Because the work is dangerous, ABC executives have argued the turnover rate in its workforce in Memphis and elsewhere is high – more than 100 percent.

“I understand why people don’t want to do the job,” Boyd said.

Fullilove said the company gave Boyd a “snow job.”

“He saw them climbing a tree and ‘oooh, that sure is hard,’” she said. “I’m not moved by that. And I’m not trying to be harsh – yes I am. Just what have you guys done to really try to get some local people?”

Boyd denied he had been fooled. “What it was was reality,” he told Fullilove. “I’m a council member who actually goes to the street and digs my hands in and get them dirty.”

In other action, the council approved $6.5 million in funding to begin work on moving the city’s General Services maintenance facilities to Lamar Avenue and Knight Arnold Road, the site of the old Walter Simmons housing project.

The move includes the city vacating its maintenance yard at 281 East Parkway in Overton Park.
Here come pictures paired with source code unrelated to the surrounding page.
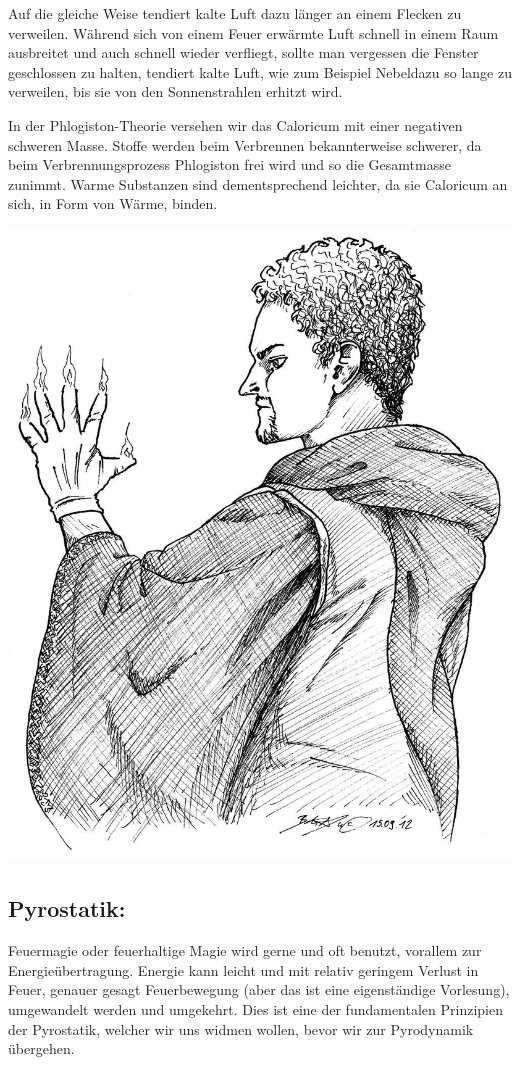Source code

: \documentclass[a5paper,8pt]{book}
\begin{document}
Auf die gleiche Weise tendiert kalte Luft dazu länger an einem Flecken zu verweilen. Während sich von einem Feuer erwärmte 
Luft schnell in einem Raum ausbreitet und auch schnell wieder verfliegt, sollte man vergessen die Fenster geschlossen 
zu halten, tendiert kalte Luft, wie zum Beispiel Nebel\footnotemark[2] dazu so lange zu verweilen, bis sie von den Sonnenstrahlen 
erhitzt wird\footnotemark[3].

In der Phlogiston-Theorie versehen wir das Caloricum mit einer negativen schweren Masse. Stoffe werden beim Verbrennen 
bekannterweise schwerer, da beim Verbrennungsprozess Phlogiston frei wird und so die Gesamtmasse zunimmt. Warme Substanzen 
sind dementsprechend leichter, da sie Caloricum an sich, in Form von Wärme, binden.

\newpage

\begin{center}
\includegraphics[width=\textwidth]{pictures/flofeuerform1.jpg}
\end{center}

\subsection{Pyrostatik:}
Feuermagie oder feuerhaltige Magie wird gerne und oft benutzt, vorallem zur Energieübertragung. Energie kann leicht und mit 
relativ geringem Verlust in Feuer, genauer gesagt Feuerbewegung (aber das ist eine eigenständige Vorlesung), umgewandelt 
werden und umgekehrt. Dies ist eine der fundamentalen Prinzipien der Pyrostatik, welcher wir uns widmen wollen, bevor wir 
zur Pyrodynamik übergehen.
\end{document}
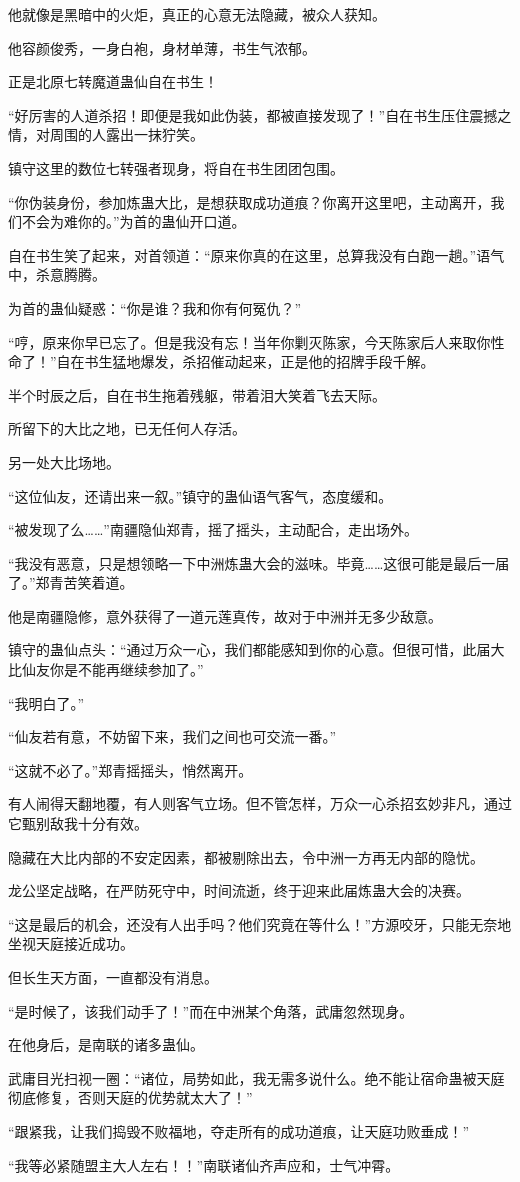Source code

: \begin{this_body}
他就像是黑暗中的火炬，真正的心意无法隐藏，被众人获知。

他容颜俊秀，一身白袍，身材单薄，书生气浓郁。

正是北原七转魔道蛊仙自在书生！

“好厉害的人道杀招！即便是我如此伪装，都被直接发现了！”自在书生压住震撼之情，对周围的人露出一抹狞笑。

镇守这里的数位七转强者现身，将自在书生团团包围。

“你伪装身份，参加炼蛊大比，是想获取成功道痕？你离开这里吧，主动离开，我们不会为难你的。”为首的蛊仙开口道。

自在书生笑了起来，对首领道：“原来你真的在这里，总算我没有白跑一趟。”语气中，杀意腾腾。

为首的蛊仙疑惑：“你是谁？我和你有何冤仇？”

“哼，原来你早已忘了。但是我没有忘！当年你剿灭陈家，今天陈家后人来取你性命了！”自在书生猛地爆发，杀招催动起来，正是他的招牌手段千解。

半个时辰之后，自在书生拖着残躯，带着泪大笑着飞去天际。

所留下的大比之地，已无任何人存活。

另一处大比场地。

“这位仙友，还请出来一叙。”镇守的蛊仙语气客气，态度缓和。

“被发现了么……”南疆隐仙郑青，摇了摇头，主动配合，走出场外。

“我没有恶意，只是想领略一下中洲炼蛊大会的滋味。毕竟……这很可能是最后一届了。”郑青苦笑着道。

他是南疆隐修，意外获得了一道元莲真传，故对于中洲并无多少敌意。

镇守的蛊仙点头：“通过万众一心，我们都能感知到你的心意。但很可惜，此届大比仙友你是不能再继续参加了。”

“我明白了。”

“仙友若有意，不妨留下来，我们之间也可交流一番。”

“这就不必了。”郑青摇摇头，悄然离开。

有人闹得天翻地覆，有人则客气立场。但不管怎样，万众一心杀招玄妙非凡，通过它甄别敌我十分有效。

隐藏在大比内部的不安定因素，都被剔除出去，令中洲一方再无内部的隐忧。

龙公坚定战略，在严防死守中，时间流逝，终于迎来此届炼蛊大会的决赛。

“这是最后的机会，还没有人出手吗？他们究竟在等什么！”方源咬牙，只能无奈地坐视天庭接近成功。

但长生天方面，一直都没有消息。

“是时候了，该我们动手了！”而在中洲某个角落，武庸忽然现身。

在他身后，是南联的诸多蛊仙。

武庸目光扫视一圈：“诸位，局势如此，我无需多说什么。绝不能让宿命蛊被天庭彻底修复，否则天庭的优势就太大了！”

“跟紧我，让我们捣毁不败福地，夺走所有的成功道痕，让天庭功败垂成！”

“我等必紧随盟主大人左右！！”南联诸仙齐声应和，士气冲霄。

\end{this_body}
The Overton Park yard has figured prominently in the ongoing debate over parking needs and traffic flow. It’s also been mentioned as a site for a museum and archive of the works of Memphis photographer William Eggleston.

No decision has been made on future use of the land.

General Services director Antonio Adams said his division should be out of Overton Park in approximately 18 months.

The council also approved $4.7 million in funding for a large retention basin at the site of the Raleigh Springs Mall and $3.1 million in state grant funds for redesign and reconstruction of the Plough Boulevard interchange at Winchester Road.

The council took back its approval earlier this month of a tractor-trailer yard at Brooks and McCorkle roads in Whitehaven.

Council member Edmund Ford Jr. urged the reconsideration to hear more from the facility’s would-be neighbors. Councilman Bill Morrison, who voted on the prevailing side, moved for the reconsideration. The council takes up the matter again at committee sessions next month.

The council approved a tire store at Hacks Cross Road and Misty Meadows Lane.

Tower Ventures withdrew its plans for a cell tower on Firestone Avenue in north Memphis.

And the council again delayed a vote on a hotel with retail at Front Street and Jackson Avenue, this time for four weeks.